• **TASK INSTRUCTIONS**
Check each line of the entries for "because" and report the ones that have it.

+++ MATERIAL FOR THIS EXERCISE +++

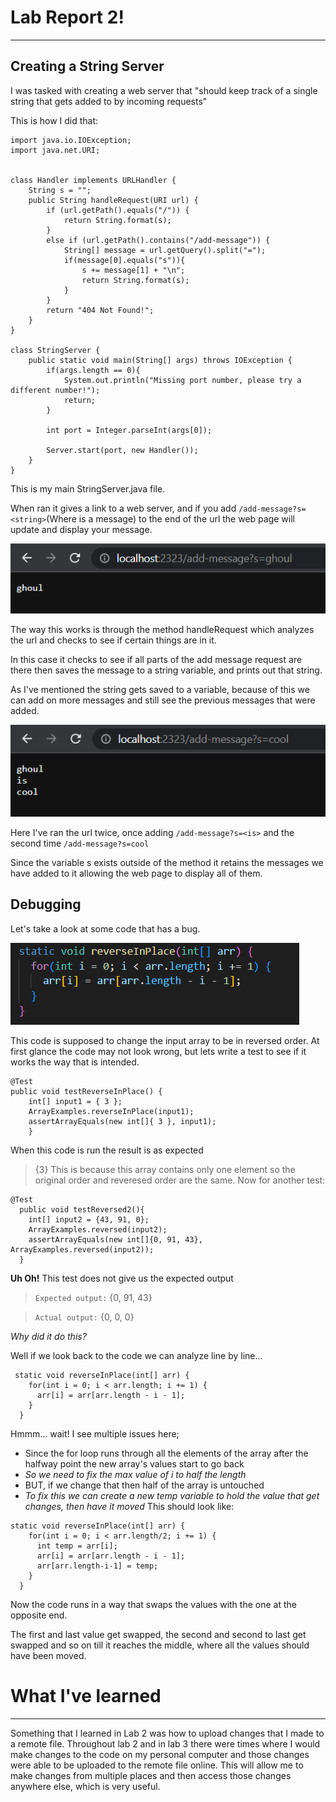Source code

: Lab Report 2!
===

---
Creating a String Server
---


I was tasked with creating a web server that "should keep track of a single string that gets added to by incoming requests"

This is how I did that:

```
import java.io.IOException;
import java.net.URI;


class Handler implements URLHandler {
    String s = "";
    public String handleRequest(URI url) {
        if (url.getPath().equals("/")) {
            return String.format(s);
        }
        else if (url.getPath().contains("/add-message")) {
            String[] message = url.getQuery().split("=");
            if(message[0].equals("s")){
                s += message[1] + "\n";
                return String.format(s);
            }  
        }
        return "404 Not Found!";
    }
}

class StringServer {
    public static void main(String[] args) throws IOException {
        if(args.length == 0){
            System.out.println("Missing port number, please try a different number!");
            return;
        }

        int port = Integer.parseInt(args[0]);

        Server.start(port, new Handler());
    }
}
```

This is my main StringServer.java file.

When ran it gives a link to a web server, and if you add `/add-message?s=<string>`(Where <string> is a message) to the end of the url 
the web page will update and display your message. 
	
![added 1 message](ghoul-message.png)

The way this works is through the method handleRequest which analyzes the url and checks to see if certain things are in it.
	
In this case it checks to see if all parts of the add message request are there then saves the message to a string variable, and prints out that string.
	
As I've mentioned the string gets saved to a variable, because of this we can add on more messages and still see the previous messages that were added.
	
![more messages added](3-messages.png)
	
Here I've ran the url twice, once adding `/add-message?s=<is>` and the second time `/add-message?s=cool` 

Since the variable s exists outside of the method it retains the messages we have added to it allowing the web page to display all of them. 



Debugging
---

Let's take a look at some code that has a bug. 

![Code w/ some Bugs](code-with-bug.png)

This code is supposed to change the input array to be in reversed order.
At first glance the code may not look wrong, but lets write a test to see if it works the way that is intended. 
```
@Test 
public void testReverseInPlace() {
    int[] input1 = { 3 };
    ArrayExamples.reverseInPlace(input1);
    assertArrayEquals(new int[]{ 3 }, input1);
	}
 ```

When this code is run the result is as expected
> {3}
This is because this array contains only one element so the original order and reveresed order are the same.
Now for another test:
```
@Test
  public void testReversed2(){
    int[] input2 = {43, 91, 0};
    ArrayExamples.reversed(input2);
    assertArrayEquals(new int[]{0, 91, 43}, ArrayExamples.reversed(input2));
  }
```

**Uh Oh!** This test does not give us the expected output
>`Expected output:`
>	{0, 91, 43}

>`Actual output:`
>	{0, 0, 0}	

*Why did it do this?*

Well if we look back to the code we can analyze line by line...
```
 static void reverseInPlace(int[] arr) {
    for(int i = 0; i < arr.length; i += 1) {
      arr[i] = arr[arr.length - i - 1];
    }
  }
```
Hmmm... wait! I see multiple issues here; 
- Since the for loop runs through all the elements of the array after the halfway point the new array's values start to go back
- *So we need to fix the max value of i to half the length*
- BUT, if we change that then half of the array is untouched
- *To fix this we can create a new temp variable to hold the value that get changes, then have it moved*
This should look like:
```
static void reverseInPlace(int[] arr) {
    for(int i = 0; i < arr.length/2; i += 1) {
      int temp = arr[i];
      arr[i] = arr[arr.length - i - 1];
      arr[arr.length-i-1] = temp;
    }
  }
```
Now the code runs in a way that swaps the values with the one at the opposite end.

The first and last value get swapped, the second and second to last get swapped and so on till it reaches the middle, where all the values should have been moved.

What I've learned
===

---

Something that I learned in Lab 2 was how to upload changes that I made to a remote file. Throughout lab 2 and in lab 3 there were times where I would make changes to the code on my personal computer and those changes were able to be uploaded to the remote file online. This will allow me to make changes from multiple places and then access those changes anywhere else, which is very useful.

+++

• **SOLUTION TO THIS TASK**
As I've mentioned the string gets saved to a variable, because of this we can add on more messages and still see the previous messages that were added.
This is because this array contains only one element so the original order and reveresed order are the same.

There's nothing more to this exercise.